If you just go to show after show, you never get to the "make this world a better place" part. And then you've missed it. Its the curse of the deadheads.


But how are people making things any better on tour with Phish?I toured with The Dead in the mid 80's to 93(then I was banned from the USA for N.C.A charges in Canada and can't cross,for me it was about enlightening my life and mind no point was being missed,as for making things better I thought we were all spreading good vibes across to each other(with exception to the assholes)which to me was making my life happier and I know that alot of people I toured with felt the same,now if a small group of us back then felt that way,wouldn't it be safe to say that we couldn't be the only ones?If so then weren't we making a small part of life better for all the people who picked up that vibe?I know it made my life better.

I didn't just go to show after show without making an effort to make friends,lend a hand cleaning up,helpin tripped out people with the Wharf Rats,I made a conscious effort to be kind.

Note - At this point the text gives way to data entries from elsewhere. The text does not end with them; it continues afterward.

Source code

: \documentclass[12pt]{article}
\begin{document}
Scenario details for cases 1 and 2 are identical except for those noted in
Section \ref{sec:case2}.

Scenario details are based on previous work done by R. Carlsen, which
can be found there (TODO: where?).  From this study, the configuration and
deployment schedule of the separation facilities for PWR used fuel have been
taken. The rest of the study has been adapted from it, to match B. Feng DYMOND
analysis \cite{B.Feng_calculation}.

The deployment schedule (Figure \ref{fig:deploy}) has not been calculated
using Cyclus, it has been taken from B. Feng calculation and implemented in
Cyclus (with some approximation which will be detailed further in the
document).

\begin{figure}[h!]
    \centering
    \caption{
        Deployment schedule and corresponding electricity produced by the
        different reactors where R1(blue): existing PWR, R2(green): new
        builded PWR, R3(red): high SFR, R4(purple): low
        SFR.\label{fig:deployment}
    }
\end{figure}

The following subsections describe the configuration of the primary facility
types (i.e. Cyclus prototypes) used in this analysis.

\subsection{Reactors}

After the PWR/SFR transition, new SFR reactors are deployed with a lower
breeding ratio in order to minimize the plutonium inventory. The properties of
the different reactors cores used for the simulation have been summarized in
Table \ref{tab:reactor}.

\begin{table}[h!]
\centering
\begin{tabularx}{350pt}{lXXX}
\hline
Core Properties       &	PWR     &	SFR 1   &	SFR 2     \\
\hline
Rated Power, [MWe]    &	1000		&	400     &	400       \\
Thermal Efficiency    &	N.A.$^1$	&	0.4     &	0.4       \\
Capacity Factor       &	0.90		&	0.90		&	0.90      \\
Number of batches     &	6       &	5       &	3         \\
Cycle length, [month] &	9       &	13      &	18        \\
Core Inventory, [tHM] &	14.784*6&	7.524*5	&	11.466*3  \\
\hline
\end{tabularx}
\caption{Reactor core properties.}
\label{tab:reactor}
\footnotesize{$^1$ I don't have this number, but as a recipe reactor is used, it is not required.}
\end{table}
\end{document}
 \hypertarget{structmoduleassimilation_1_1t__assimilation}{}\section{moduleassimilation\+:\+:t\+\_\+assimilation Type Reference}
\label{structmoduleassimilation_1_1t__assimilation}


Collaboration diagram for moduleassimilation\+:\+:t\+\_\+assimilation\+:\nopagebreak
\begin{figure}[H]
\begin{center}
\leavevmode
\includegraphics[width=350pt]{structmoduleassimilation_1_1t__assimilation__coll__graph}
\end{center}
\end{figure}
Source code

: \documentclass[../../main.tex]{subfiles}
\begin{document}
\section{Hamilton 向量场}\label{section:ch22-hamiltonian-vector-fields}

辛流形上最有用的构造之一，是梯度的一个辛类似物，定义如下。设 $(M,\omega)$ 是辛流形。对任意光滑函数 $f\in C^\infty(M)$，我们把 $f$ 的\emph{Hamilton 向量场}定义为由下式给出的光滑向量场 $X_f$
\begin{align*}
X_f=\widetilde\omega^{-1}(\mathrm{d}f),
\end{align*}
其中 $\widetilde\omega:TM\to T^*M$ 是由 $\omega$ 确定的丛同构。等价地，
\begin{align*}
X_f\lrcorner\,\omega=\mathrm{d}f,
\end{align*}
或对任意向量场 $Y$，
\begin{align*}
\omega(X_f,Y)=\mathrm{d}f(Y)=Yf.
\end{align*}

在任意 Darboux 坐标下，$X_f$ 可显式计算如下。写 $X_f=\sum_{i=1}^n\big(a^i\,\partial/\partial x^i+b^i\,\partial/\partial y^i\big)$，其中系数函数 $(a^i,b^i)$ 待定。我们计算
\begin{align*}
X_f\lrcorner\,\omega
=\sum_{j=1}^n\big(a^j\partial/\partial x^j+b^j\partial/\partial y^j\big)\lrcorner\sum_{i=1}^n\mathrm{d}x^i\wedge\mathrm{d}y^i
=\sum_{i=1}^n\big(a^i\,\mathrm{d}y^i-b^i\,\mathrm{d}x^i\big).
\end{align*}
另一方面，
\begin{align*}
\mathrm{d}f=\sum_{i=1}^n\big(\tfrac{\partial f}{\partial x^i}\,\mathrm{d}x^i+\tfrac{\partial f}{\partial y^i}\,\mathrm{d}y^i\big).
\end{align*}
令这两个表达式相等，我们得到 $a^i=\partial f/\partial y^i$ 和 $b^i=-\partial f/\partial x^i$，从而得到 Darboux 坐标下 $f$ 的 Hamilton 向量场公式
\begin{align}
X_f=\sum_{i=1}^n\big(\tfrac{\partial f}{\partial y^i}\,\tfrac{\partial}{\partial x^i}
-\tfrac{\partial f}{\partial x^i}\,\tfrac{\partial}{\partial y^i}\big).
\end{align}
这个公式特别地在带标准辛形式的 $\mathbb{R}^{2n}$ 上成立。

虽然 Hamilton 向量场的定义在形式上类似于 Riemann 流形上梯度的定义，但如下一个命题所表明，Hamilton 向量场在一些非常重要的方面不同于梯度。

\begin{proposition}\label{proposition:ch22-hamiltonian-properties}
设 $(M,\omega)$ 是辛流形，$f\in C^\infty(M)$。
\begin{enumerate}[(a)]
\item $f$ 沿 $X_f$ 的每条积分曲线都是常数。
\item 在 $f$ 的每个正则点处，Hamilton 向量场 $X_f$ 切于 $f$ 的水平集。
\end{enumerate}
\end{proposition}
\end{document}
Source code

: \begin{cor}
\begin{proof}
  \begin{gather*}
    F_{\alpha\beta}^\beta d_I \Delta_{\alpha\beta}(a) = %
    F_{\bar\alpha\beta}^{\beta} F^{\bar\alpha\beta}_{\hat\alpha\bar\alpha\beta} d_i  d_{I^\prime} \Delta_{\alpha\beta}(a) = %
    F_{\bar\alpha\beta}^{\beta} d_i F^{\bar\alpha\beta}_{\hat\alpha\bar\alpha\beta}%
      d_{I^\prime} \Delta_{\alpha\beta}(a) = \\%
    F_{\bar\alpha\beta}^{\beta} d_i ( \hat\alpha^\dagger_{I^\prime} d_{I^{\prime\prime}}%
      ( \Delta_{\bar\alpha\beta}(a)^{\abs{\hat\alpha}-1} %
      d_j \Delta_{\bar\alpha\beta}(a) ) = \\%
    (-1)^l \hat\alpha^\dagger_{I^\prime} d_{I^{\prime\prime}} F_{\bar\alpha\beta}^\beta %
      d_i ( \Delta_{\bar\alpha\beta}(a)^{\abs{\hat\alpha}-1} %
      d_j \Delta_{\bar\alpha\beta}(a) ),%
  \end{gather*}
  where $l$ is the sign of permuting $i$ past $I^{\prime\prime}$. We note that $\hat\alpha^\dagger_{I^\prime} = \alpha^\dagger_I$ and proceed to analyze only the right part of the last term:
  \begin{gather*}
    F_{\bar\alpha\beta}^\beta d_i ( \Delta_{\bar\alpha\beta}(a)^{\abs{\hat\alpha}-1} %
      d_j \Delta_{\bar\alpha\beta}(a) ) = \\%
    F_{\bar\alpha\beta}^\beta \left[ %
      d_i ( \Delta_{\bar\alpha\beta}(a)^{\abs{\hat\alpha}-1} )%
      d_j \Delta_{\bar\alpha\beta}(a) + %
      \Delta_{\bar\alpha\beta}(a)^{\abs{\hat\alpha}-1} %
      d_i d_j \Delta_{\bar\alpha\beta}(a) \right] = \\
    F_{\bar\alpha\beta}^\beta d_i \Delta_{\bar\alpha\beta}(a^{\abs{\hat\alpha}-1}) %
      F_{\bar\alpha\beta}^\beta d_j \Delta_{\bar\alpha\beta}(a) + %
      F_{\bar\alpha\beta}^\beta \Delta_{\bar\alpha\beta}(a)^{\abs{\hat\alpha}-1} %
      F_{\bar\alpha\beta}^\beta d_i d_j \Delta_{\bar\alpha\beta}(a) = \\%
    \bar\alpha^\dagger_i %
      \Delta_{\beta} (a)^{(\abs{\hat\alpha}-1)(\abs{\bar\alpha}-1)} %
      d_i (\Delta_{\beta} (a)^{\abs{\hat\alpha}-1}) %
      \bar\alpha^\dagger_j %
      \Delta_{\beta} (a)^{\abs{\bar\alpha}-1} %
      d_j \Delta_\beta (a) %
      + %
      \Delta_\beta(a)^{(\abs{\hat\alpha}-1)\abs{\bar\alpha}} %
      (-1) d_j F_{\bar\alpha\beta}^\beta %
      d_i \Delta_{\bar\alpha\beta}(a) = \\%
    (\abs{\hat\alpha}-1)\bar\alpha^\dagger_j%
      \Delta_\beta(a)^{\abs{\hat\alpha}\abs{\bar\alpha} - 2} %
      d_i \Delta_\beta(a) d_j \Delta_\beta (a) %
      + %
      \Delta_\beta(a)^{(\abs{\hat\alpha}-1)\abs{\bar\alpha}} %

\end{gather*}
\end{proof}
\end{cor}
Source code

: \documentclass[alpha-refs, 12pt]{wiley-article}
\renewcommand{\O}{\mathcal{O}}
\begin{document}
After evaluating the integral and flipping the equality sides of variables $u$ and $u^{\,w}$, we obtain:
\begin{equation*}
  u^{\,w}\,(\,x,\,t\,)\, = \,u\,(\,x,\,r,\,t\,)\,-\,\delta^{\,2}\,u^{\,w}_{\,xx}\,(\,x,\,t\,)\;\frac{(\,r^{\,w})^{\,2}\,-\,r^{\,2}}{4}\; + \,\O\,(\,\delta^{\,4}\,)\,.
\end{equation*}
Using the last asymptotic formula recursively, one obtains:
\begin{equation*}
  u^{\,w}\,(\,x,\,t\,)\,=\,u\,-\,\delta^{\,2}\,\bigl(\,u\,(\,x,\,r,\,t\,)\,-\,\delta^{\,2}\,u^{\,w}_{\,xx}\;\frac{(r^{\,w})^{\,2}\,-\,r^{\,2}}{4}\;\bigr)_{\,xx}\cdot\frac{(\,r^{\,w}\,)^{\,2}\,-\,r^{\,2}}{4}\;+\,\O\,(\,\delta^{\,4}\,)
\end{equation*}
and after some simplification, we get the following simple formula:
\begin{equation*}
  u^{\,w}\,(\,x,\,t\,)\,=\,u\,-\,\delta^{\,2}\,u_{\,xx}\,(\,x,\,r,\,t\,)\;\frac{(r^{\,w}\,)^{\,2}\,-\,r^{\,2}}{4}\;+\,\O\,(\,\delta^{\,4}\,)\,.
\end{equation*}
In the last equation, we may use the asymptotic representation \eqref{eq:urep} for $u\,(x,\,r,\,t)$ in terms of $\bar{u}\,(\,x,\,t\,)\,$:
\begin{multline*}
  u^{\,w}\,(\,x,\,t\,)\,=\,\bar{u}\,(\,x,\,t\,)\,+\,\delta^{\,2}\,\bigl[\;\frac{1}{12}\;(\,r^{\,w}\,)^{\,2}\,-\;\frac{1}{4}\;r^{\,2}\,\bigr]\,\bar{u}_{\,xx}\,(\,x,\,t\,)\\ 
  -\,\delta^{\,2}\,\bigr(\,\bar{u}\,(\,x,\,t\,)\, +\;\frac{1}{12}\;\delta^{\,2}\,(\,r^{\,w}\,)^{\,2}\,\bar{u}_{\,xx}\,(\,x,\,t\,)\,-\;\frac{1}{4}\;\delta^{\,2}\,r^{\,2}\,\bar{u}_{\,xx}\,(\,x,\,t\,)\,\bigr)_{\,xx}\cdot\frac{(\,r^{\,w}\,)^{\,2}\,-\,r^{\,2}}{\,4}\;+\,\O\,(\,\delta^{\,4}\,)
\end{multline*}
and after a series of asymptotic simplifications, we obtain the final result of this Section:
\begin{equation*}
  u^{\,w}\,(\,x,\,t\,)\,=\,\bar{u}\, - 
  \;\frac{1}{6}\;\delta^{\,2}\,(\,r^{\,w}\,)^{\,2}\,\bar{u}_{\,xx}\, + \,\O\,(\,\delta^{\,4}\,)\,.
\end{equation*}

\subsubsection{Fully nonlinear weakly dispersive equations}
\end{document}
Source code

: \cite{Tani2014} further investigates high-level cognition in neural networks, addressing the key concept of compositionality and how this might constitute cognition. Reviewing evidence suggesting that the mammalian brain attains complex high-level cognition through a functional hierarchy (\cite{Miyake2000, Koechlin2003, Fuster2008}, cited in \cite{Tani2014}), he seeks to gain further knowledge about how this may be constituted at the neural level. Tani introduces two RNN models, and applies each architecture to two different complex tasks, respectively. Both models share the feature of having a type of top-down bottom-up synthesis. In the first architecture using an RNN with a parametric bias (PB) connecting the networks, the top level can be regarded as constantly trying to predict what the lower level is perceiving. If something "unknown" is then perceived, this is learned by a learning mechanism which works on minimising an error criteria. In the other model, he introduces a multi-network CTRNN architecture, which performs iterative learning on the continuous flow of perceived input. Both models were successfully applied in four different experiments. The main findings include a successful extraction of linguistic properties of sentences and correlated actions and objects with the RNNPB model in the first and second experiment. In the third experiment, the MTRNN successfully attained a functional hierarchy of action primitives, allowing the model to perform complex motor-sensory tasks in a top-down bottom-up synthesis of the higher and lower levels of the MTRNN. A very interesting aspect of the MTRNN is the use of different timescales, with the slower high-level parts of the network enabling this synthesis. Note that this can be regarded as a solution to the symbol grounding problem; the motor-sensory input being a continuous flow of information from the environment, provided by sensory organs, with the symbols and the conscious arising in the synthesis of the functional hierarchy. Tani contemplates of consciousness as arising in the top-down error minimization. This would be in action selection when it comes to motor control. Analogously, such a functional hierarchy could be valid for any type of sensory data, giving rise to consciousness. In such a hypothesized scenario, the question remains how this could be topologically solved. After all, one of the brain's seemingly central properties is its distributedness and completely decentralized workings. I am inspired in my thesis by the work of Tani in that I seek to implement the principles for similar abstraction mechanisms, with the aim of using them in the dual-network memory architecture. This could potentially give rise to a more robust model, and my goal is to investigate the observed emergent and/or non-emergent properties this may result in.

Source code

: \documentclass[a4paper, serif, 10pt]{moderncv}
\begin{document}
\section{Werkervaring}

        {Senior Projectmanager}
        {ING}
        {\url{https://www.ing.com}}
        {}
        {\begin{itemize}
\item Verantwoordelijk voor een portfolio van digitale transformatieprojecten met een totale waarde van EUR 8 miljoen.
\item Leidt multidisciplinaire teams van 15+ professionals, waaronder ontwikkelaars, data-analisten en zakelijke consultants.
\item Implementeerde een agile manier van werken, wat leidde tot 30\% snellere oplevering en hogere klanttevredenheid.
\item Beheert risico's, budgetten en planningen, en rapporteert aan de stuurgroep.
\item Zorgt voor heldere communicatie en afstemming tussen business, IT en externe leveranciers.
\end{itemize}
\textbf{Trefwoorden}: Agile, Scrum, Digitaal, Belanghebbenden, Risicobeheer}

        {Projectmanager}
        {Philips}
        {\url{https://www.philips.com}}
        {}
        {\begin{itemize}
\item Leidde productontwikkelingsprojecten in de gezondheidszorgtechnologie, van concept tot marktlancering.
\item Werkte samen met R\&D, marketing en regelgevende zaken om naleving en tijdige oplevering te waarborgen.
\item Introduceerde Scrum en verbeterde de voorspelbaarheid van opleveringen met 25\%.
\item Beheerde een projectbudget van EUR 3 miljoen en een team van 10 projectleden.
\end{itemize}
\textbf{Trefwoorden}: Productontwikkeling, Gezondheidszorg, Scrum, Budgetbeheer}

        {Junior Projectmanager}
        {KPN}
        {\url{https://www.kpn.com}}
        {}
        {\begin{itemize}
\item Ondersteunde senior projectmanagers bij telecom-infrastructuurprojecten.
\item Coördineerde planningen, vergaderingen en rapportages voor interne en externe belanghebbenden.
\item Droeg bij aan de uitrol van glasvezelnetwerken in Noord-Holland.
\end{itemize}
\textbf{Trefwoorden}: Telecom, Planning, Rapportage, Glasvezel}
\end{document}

That to me is TRYING to make the world a better place.

I also during that time had a job,one that allowed me to take summers off if I wanted,so all fall winter and spring I work work work and saved saved saved.So I wasn't a freeloader head,but also made money on tour in various ways.

Not to be a asshole but there is just as many people missing it at Phish shows.

I don't catch as much shows in sucession anymore due to the USA don't want me and for the fact I have other things to do other shows to promote and see,ontop of the resposibilty of being an adult with debts now,but given the chance all you'd see of me is touring Deadhead run down the road.

It was a strange article though.

I say if ya can do tour,Do it!

My life will never be the same(for the better)

Esau13 [Razz]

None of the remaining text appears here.